BRIEF: Pull out each line of the data that includes the word "pomocou".

SUPPLIED MATERIAL:
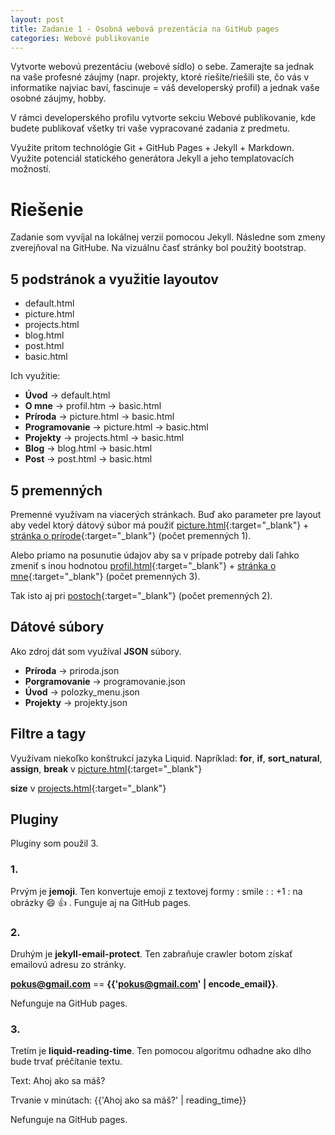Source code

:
 ```yaml
---
layout: post
title: Zadanie 1 - Osobná webová prezentácia na GitHub pages
categories: Webové publikovanie
---
```

Vytvorte webovú prezentáciu (webové sídlo) o sebe. Zamerajte sa jednak na vaše profesné záujmy (napr. projekty, ktoré riešite/riešili ste, čo vás v informatike najviac baví, fascinuje = váš developerský profil) a jednak vaše osobné záujmy, hobby.

V rámci developerského profilu vytvorte sekciu Webové publikovanie, kde budete publikovať všetky tri vaše vypracované zadania z predmetu.

Využite pritom technológie Git + GitHub Pages + Jekyll + Markdown. Využite potenciál statického generátora Jekyll a jeho templatovacích možností.

# Riešenie
Zadanie som vyvíjal na lokálnej verzií pomocou Jekyll. Následne som zmeny zverejňoval na GitHube. Na vizuálnu časť stránky bol použitý bootstrap.

## 5 podstránok a využitie layoutov

+ default.html	 
+ picture.html
+ projects.html
+ blog.html
+ post.html
+ basic.html

Ich využitie:
- **Úvod** -> default.html
- **O mne**	-> profil.htm -> basic.html	
- **Príroda** -> picture.html -> basic.html
- **Programovanie** ->	picture.html -> basic.html
- **Projekty** -> projects.html -> basic.html
- **Blog** -> blog.html -> basic.html
- **Post** -> post.html -> basic.html

## 5 premenných
Premenné využívam na viacerých stránkach. Buď ako parameter pre layout aby vedel ktorý dátový súbor má použiť 
[picture.html](https://github.com/JanecekJ/JanecekJ.github.io/blob/master/_layouts/picture.html){:target="_blank"} + 
[stránka o prírode](https://github.com/JanecekJ/JanecekJ.github.io/blob/master/Priroda/index.md){:target="_blank"} 
(počet premenných 1).

Alebo priamo na posunutie údajov aby sa v prípade potreby dali ľahko zmeniť s inou hodnotou 
[profil.html](https://github.com/JanecekJ/JanecekJ.github.io/blob/master/_layouts/profil.html){:target="_blank"} + 
[stránka o mne](https://github.com/JanecekJ/JanecekJ.github.io/blob/master/O_mne/index.md){:target="_blank"} 
(počet premenných 3). 

Tak isto aj pri
[postoch](https://github.com/JanecekJ/JanecekJ.github.io/blob/master/_posts/2017-03-10-testovaci-post.md){:target="_blank"} 
 (počet premenných 2).

## Dátové súbory
Ako zdroj dát som využíval **JSON** súbory. 

- **Príroda** -> priroda.json
- **Porgramovanie** -> programovanie.json
- **Úvod** -> polozky_menu.json
- **Projekty** -> projekty.json

## Filtre a tagy
Využívam niekoľko konštrukcí jazyka Liquid.
Napríklad:
**for**, **if**, **sort_natural**, **assign**, **break** v 
[picture.html](https://github.com/JanecekJ/JanecekJ.github.io/blob/master/_layouts/picture.html){:target="_blank"}

**size** v 
[projects.html](https://github.com/JanecekJ/JanecekJ.github.io/blob/master/_layouts/projects.html){:target="_blank"}

## Pluginy
Pluginy som použil 3.

### 1.
Prvým je **jemoji**. Ten konvertuje emoji z textovej formy : smile :  : +1 : na obrázky :smile: :+1: . Funguje aj na GitHub pages.

### 2.
Druhým je **jekyll-email-protect**. Ten zabraňuje crawler botom získať emailovú adresu zo stránky.

**pokus@gmail.com** == **{{'pokus@gmail.com' | encode_email}}**. 

Nefunguje na GitHub pages.

### 3.
Tretím je **liquid-reading-time**. Ten pomocou algoritmu odhadne ako dlho bude trvať préčítanie textu.

Text: Ahoj ako sa máš?

Trvanie v minútach: {{'Ahoj ako sa máš?' | reading_time}}

Nefunguje na GitHub pages.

ANSWER FOR THE TASK:
Zadanie som vyvíjal na lokálnej verzií pomocou Jekyll. Následne som zmeny zverejňoval na GitHube. Na vizuálnu časť stránky bol použitý bootstrap.
Tretím je **liquid-reading-time**. Ten pomocou algoritmu odhadne ako dlho bude trvať préčítanie textu.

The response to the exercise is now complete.